Çocukların hırçınlıkları çoğu zaman ebeveynlerin kaygılarından kaynaklanır. Ebeveynler, çocuklarının güvende olmasını ve toplumda kabul gören kurallara uymasını isterler. Ancak çoğu zaman çocuklar bu kaygılarla karşı karşıya kaldığında, içsel huzursuzluklarını bağırarak veya hırçınlaşarak ifade ederler. Yetişkinler, duygusal olarak daha olgun olduklarından kaygılarını daha iyi kontrol edebilirler, ancak çocuklar henüz bu beceriyi geliştirememiştir. Çocukların hırçınlıkları, sadece bir tepki değil, içsel bir karmaşadır.
Bir yetişkinin sosyal kurallara uyum sağladığı, zararlardan kaçınmayı öğrendiği ve hayatın gereksinimlerini yerine getirdiği bir noktada, bir çocuğun dünyası çok daha karmaşık ve belirsizdir. Çocuklar henüz bu mekanizmaları oluşturmadıkları için, enerjilerini boşaltmak isterken bazen bu da hırçınlık olarak geri döner.

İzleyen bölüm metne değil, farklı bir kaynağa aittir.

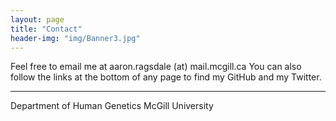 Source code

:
 ```yaml
---
layout: page
title: "Contact"
header-img: "img/Banner3.jpg"
---
```


Feel free to email me at aaron.ragsdale (at) mail.mcgill.ca
You can also follow the links at the bottom of any page to find my GitHub and my Twitter.  

___  

Department of Human Genetics
McGill University 

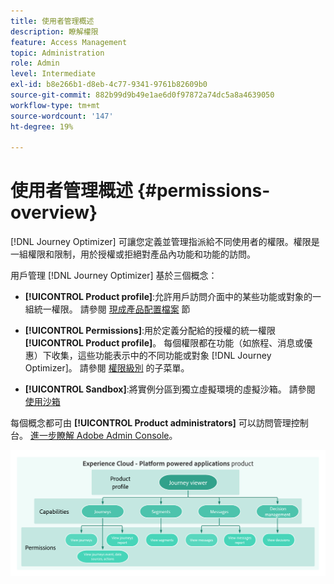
 ```yaml
---
title: 使用者管理概述
description: 瞭解權限
feature: Access Management
topic: Administration
role: Admin
level: Intermediate
exl-id: b8e266b1-d8eb-4c77-9341-9761b82609b0
source-git-commit: 882b99d9b49e1ae6d0f97872a74dc5a8a4639050
workflow-type: tm+mt
source-wordcount: '147'
ht-degree: 19%

---
```


# 使用者管理概述 {#permissions-overview}

[!DNL Journey Optimizer] 可讓您定義並管理指派給不同使用者的權限。權限是一組權限和限制，用於授權或拒絕對產品內功能和功能的訪問。

用戶管理 [!DNL Journey Optimizer] 基於三個概念：

* **[!UICONTROL Product profile]**:允許用戶訪問介面中的某些功能或對象的一組統一權限。 請參閱 [現成產品配置檔案](ootb-product-profiles.md) 節

* **[!UICONTROL Permissions]**:用於定義分配給的授權的統一權限 **[!UICONTROL Product profile]**。 每個權限都在功能（如旅程、消息或優惠）下收集，這些功能表示中的不同功能或對象 [!DNL Journey Optimizer]。 請參閱 [權限級別](high-low-permissions.md) 的子菜單。

* **[!UICONTROL Sandbox]**:將實例分區到獨立虛擬環境的虛擬沙箱。 請參閱 [使用沙箱](sandboxes.md)

每個概念都可由 **[!UICONTROL Product administrators]** 可以訪問管理控制台。 [進一步瞭解 Adobe Admin Console](https://helpx.adobe.com/tw/enterprise/managing/user-guide.html)。

![](assets/do-not-localize/permissions_2.png)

Ebeveynlerin bu noktada anlaması gereken en önemli şey, çocuklarının hırçınlığının onların yanlış davranışları değil, içsel çatışmalarının bir yansıması olduğudur. Çocuk, içindeki karmaşayı anlatmaya çalışırken çevresindeki yetişkinlerin, özellikle annelerinin kaygılarına rağmen özgürce hareket etme ihtiyacı duyar. Ancak bu kaygılar ve baskılar, çocuğun bu ihtiyacını bastırarak, sonunda bir çıkmaz yaratır.
Ebeveynler, çocuklarının hırçınlıkları ile baş etmek için önce kendi kaygılarını yönetmeyi öğrenmelidir. Onların özgürlüklerini kısıtlamadan, içsel dünyalarındaki karmaşayı anlamaya çalışmak, çocukların daha sağlıklı bir şekilde gelişmesine olanak tanır. Çocukların bağırsaklarına yerleşen dürtüler, eğitilebilir, yönlendirilebilir. Ebeveynler, kaygılarını ifade etmek yerine, çocuklarının güvenini kazanarak onları daha sağlıklı bir şekilde yönlendirebilirler.
Bu sürecin bir parçası, zamanla çocuğun özgürlüğüne saygı göstererek, kaygıların ve sınırların sağlıklı bir şekilde yönetilmesidir. Bir çocuğun hırçınlıkları, sadece dışarıdan gözlemlenen bir durum değil, ebeveynin kaygılarının ve çocuğun içsel çatışmalarının bir sonucudur. Çocukları baskılamadan, duygusal ihtiyaçlarını anlamaya çalışarak, daha sağlıklı ilişkiler kurulabilir.